Let’s Summarize
In Descriptive Statistics, we focused on describing the distribution of a variable.
- To analyze the distribution of a quantitative variable, we describe the overall pattern of the data (shape, center, spread) and any deviations from the pattern (outliers). We use three types of graphs to analyze the distribution of a quantitative variable: stem-and-leaf plot, histograms, and box plots.
- Other graphs that can be used to analyze data include line graphs (to show changes over time) and bar graphs (to show relationships in categorical data).
- We described the shape of a distribution as left-skewed, right-skewed, symmetric with a central peak (bell-shaped).
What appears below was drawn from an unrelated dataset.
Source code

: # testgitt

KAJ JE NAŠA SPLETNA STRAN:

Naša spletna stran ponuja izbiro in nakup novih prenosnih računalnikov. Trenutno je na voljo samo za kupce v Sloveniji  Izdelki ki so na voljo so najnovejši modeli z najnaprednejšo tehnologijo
- The center of a distribution is a typical value that represents the group. We have two different measurements for determining the center of a distribution: mean and median.
- The mean is the average. We calculate the mean by adding the data values and dividing by the number of individual data points.
- The median is the physical center of the data when we make an ordered list. It has the same number of values above it as below it.
- General Guidelines for Choosing a Measure of Center
- Always plot the data. We need to use a graph to determine the shape of the distribution. By looking at the shape, we can determine which measure of center best describes the data.
- Use the mean as a measure of center only for distributions that are reasonably symmetric with a central peak.
- If a distribution has extreme values or outliers, the median is a better measure of center.
- The spread of a distribution is a description of how the data varies. We studied three ways to measure spread: range (max – min), the interquartile range (Q3 – Q1), and the standard deviation. When we use the median, Q1 to Q3 gives a typical range of values associated with the middle 50% of the data. When we use the mean, Mean ± SD gives a typical range of values.
- The interquartile range (IQR) measures the variability in the middle half of the data.
- Standard deviation measures roughly the average distance of data from the mean.
- Outliers are data points that fall outside the overall pattern of the distribution.